“Here’s one of the police, now,” said Bryce calmly. “Probably come to extract information. I would much rather he didn’t see you here—but I’d also like you to hear what I shall say to him. Step inside there,” he continued, drawing aside the curtains which shut off the back room. “Don’t stick at trifles!—you don’t know what may be afoot.”
He almost forced them away, drew the curtains again, and hurrying to the front door, returned almost immediately with Mitchington.
“Hope I’m not disturbing you, doctor,” said the inspector, as Bryce brought him in and again closed the door. “Not?
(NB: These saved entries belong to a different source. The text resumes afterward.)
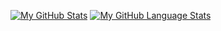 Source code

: [![My GitHub Stats](https://github-readme-stats.vercel.app/api/?username=kapshtak&count_private=true&theme=transparent&showicons=true)]()
[![My GitHub Language Stats](https://github-readme-stats.vercel.app/api/top-langs/?username=kapshtak&layout=compact&langs_count=6&hide=jupyter%20notebook&theme=transparent)]()
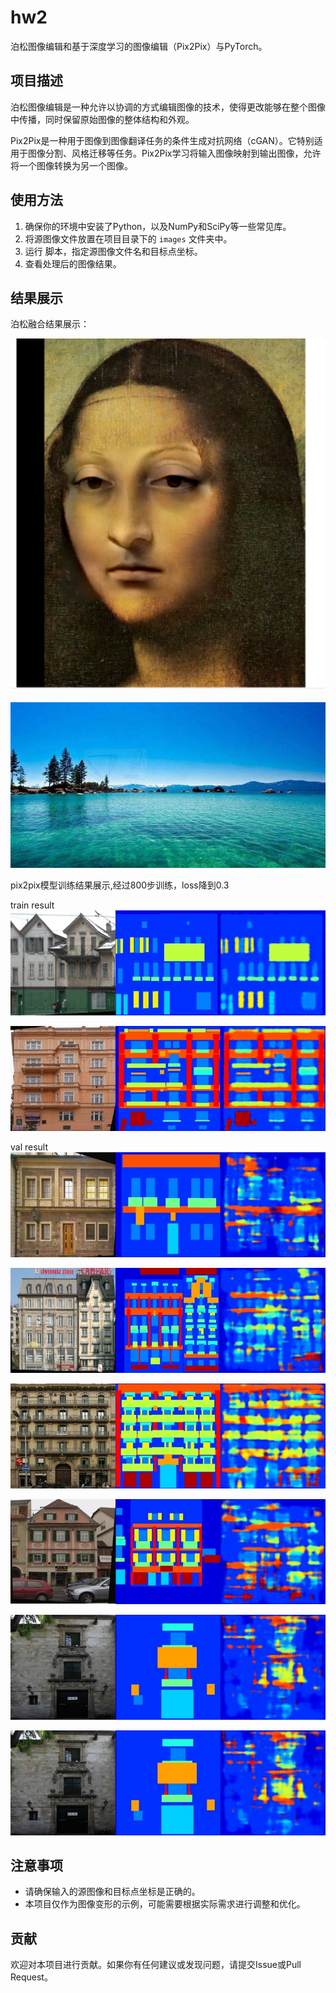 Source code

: 
# hw2

泊松图像编辑和基于深度学习的图像编辑（Pix2Pix）与PyTorch。

## 项目描述

泊松图像编辑是一种允许以协调的方式编辑图像的技术，使得更改能够在整个图像中传播，同时保留原始图像的整体结构和外观。

Pix2Pix是一种用于图像到图像翻译任务的条件生成对抗网络（cGAN）。它特别适用于图像分割、风格迁移等任务。Pix2Pix学习将输入图像映射到输出图像，允许将一个图像转换为另一个图像。

## 使用方法

1. 确保你的环境中安装了Python，以及NumPy和SciPy等一些常见库。
2. 将源图像文件放置在项目目录下的 `images` 文件夹中。
3. 运行 脚本，指定源图像文件名和目标点坐标。
4. 查看处理后的图像结果。

## 结果展示

泊松融合结果展示：


![Source Image](852085dbe69cc973fb987b9b04a9188d.png)


![Warped Image](9dfbd66a294ecb8b0ca3d8b8bfc9d7c9.png)

pix2pix模型训练结果展示,经过800步训练，loss降到0.3

train result
![Source Image](result_11.png)

![Source Image](result_33.png)

val result
![Warped Image](result_1.png)

![Warped Image](result_2.png)

![Warped Image](result_3.png)

![Warped Image](result_4.png)

![Warped Image](result_5.png)

![Warped Image](result_5.png)


## 注意事项

- 请确保输入的源图像和目标点坐标是正确的。
- 本项目仅作为图像变形的示例，可能需要根据实际需求进行调整和优化。

## 贡献

欢迎对本项目进行贡献。如果你有任何建议或发现问题，请提交Issue或Pull Request。
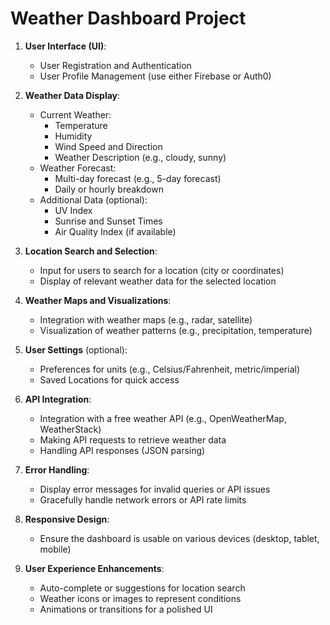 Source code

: # **Weather Dashboard Project**

1. **User Interface (UI)**:
   - User Registration and Authentication
   - User Profile Management (use either Firebase or Auth0)

2. **Weather Data Display**:
   - Current Weather:
     - Temperature
     - Humidity
     - Wind Speed and Direction
     - Weather Description (e.g., cloudy, sunny)
   - Weather Forecast:
     - Multi-day forecast (e.g., 5-day forecast)
     - Daily or hourly breakdown
   - Additional Data (optional):
     - UV Index
     - Sunrise and Sunset Times
     - Air Quality Index (if available)

3. **Location Search and Selection**:
   - Input for users to search for a location (city or coordinates)
   - Display of relevant weather data for the selected location

4. **Weather Maps and Visualizations**:
   - Integration with weather maps (e.g., radar, satellite)
   - Visualization of weather patterns (e.g., precipitation, temperature)

5. **User Settings** (optional):
   - Preferences for units (e.g., Celsius/Fahrenheit, metric/imperial)
   - Saved Locations for quick access

6. **API Integration**:
   - Integration with a free weather API (e.g., OpenWeatherMap, WeatherStack)
   - Making API requests to retrieve weather data
   - Handling API responses (JSON parsing)

7. **Error Handling**:
   - Display error messages for invalid queries or API issues
   - Gracefully handle network errors or API rate limits

8. **Responsive Design**:
   - Ensure the dashboard is usable on various devices (desktop, tablet, mobile)

9. **User Experience Enhancements**:
   - Auto-complete or suggestions for location search
   - Weather icons or images to represent conditions
   - Animations or transitions for a polished UI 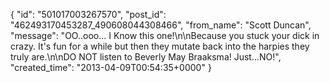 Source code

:  {
   "id": "501017003267570",
   "post_id": "462493170453287_490608044308466",
   "from_name": "Scott Duncan",
   "message": "OO..ooo... I Know this one!\n\nBecause you stuck your dick in crazy. It's fun for a while but then they mutate back into the harpies they truly are.\n\nDO NOT listen to Beverly May Braaksma! Just...NO!",
   "created_time": "2013-04-09T00:54:35+0000"
 }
All right, then—I came round to ask you a question. There’s a queer rumour getting out in the town, about that affair last week. Seems to have sprung from some of those old dowagers in the Close.”
“Of course!” said Bryce. He was mixing a whisky-and-soda for his caller, and his laugh mingled with the splash of the siphon. “Of course! I’ve heard it.”
“You’ve heard?” remarked Mitchington. “Um! Good health, sir!—heard, of course, that—”
“That Braden called on Dr. Ransford not long before the accident, or murder, or whatever it was, happened,” said Bryce. “That’s it—eh?”
“Something of that sort,” agreed Mitchington. “It’s being said, anyway, that Braden was at Ransford’s house, and presumably saw him, and that Ransford, accordingly, knows something about him which he hasn’t told. Now—what do you know? Do you know if Ransford and Braden did meet that morning?”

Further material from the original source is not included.